State how many lines in the entries below include the string "Piroggenpiraten", and give nothing beyond that number.

(Dataset entries)
________________
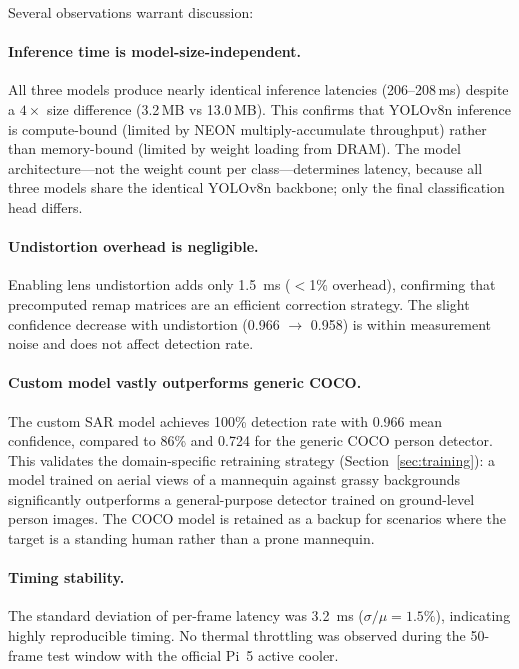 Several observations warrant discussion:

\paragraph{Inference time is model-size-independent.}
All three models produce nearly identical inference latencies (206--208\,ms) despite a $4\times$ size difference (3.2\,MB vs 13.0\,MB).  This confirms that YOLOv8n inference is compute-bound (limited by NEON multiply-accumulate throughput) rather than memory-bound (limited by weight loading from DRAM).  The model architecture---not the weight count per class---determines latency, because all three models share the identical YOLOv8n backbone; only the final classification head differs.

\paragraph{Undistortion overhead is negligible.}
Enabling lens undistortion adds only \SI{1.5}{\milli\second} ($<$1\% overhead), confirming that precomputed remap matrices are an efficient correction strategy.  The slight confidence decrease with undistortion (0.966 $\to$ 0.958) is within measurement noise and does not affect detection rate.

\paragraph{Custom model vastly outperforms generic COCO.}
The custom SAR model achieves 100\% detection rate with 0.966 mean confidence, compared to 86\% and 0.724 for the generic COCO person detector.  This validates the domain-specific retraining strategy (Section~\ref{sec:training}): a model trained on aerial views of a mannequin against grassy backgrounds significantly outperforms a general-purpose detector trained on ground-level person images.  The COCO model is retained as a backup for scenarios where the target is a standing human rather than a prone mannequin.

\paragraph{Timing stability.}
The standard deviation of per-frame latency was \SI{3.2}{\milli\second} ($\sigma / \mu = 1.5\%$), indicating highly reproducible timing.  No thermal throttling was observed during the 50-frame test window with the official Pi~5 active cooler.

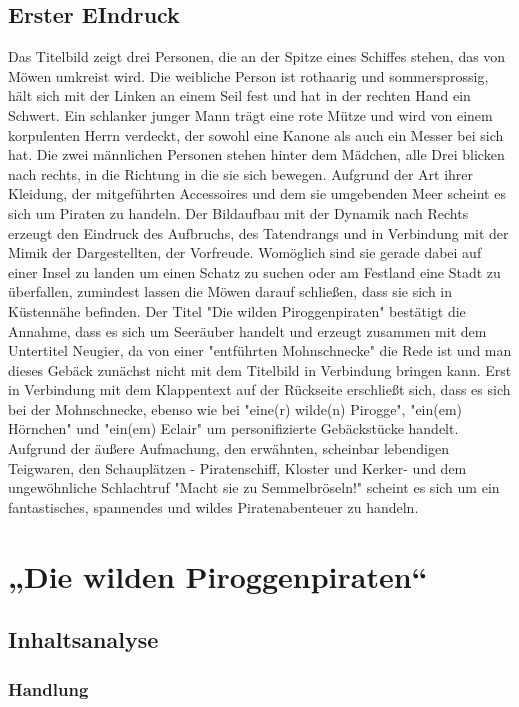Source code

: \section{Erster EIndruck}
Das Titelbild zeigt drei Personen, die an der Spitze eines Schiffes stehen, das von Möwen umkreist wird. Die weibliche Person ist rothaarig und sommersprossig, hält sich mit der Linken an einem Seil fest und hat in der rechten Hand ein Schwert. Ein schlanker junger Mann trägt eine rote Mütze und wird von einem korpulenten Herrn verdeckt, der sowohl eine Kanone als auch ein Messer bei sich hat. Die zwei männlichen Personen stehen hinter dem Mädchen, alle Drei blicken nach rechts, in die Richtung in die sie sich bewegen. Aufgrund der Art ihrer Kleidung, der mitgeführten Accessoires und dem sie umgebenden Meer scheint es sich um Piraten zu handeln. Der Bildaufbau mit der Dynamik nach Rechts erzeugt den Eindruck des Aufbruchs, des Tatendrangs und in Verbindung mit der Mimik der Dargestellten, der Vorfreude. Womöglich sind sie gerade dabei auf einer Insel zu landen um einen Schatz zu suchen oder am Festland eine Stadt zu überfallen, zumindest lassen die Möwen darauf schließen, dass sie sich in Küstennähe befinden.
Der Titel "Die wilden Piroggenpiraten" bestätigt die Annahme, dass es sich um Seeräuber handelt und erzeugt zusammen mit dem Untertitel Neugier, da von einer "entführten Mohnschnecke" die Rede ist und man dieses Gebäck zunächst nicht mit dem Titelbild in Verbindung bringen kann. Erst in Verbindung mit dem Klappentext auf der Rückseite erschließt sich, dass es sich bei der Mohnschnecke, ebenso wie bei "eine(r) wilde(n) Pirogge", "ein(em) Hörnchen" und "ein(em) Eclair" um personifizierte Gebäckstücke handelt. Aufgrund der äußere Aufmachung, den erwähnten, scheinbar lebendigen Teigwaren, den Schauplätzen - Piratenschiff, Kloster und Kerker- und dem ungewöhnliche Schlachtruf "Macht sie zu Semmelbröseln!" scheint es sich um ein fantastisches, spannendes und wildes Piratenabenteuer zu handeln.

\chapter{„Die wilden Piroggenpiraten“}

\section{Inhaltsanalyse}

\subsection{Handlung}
________________
- Answer space:
2